GOAL OF THE EXERCISE: Every line below that contains "印度国防部" is to be copied.

RECORDS FOR THIS EXERCISE:
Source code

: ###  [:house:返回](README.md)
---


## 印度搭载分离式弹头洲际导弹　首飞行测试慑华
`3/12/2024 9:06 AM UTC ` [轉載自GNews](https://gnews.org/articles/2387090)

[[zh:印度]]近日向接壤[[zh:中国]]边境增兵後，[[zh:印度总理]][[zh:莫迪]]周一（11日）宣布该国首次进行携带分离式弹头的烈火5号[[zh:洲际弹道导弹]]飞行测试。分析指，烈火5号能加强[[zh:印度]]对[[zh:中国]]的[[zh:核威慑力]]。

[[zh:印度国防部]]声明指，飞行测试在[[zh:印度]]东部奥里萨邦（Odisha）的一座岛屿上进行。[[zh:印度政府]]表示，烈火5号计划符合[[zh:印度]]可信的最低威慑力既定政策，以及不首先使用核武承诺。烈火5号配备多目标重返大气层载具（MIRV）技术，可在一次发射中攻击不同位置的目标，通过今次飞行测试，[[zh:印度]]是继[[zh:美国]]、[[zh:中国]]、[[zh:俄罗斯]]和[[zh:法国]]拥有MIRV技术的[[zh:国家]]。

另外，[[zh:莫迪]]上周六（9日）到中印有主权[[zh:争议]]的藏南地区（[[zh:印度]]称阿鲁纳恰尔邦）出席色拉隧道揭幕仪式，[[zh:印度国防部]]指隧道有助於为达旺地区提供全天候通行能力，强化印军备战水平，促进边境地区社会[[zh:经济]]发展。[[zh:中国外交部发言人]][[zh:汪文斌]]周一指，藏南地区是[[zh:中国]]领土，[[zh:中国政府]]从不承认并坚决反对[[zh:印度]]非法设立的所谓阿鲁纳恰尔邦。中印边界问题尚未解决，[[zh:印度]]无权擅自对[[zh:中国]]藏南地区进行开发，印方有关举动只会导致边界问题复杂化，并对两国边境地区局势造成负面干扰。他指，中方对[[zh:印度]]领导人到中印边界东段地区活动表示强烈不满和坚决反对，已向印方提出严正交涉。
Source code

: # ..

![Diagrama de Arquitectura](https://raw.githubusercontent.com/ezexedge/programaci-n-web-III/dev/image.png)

RESULT BELOW:
[[zh:印度国防部]]声明指，飞行测试在[[zh:印度]]东部奥里萨邦（Odisha）的一座岛屿上进行。[[zh:印度政府]]表示，烈火5号计划符合[[zh:印度]]可信的最低威慑力既定政策，以及不首先使用核武承诺。烈火5号配备多目标重返大气层载具（MIRV）技术，可在一次发射中攻击不同位置的目标，通过今次飞行测试，[[zh:印度]]是继[[zh:美国]]、[[zh:中国]]、[[zh:俄罗斯]]和[[zh:法国]]拥有MIRV技术的[[zh:国家]]。
另外，[[zh:莫迪]]上周六（9日）到中印有主权[[zh:争议]]的藏南地区（[[zh:印度]]称阿鲁纳恰尔邦）出席色拉隧道揭幕仪式，[[zh:印度国防部]]指隧道有助於为达旺地区提供全天候通行能力，强化印军备战水平，促进边境地区社会[[zh:经济]]发展。[[zh:中国外交部发言人]][[zh:汪文斌]]周一指，藏南地区是[[zh:中国]]领土，[[zh:中国政府]]从不承认并坚决反对[[zh:印度]]非法设立的所谓阿鲁纳恰尔邦。中印边界问题尚未解决，[[zh:印度]]无权擅自对[[zh:中国]]藏南地区进行开发，印方有关举动只会导致边界问题复杂化，并对两国边境地区局势造成负面干扰。他指，中方对[[zh:印度]]领导人到中印边界东段地区活动表示强烈不满和坚决反对，已向印方提出严正交涉。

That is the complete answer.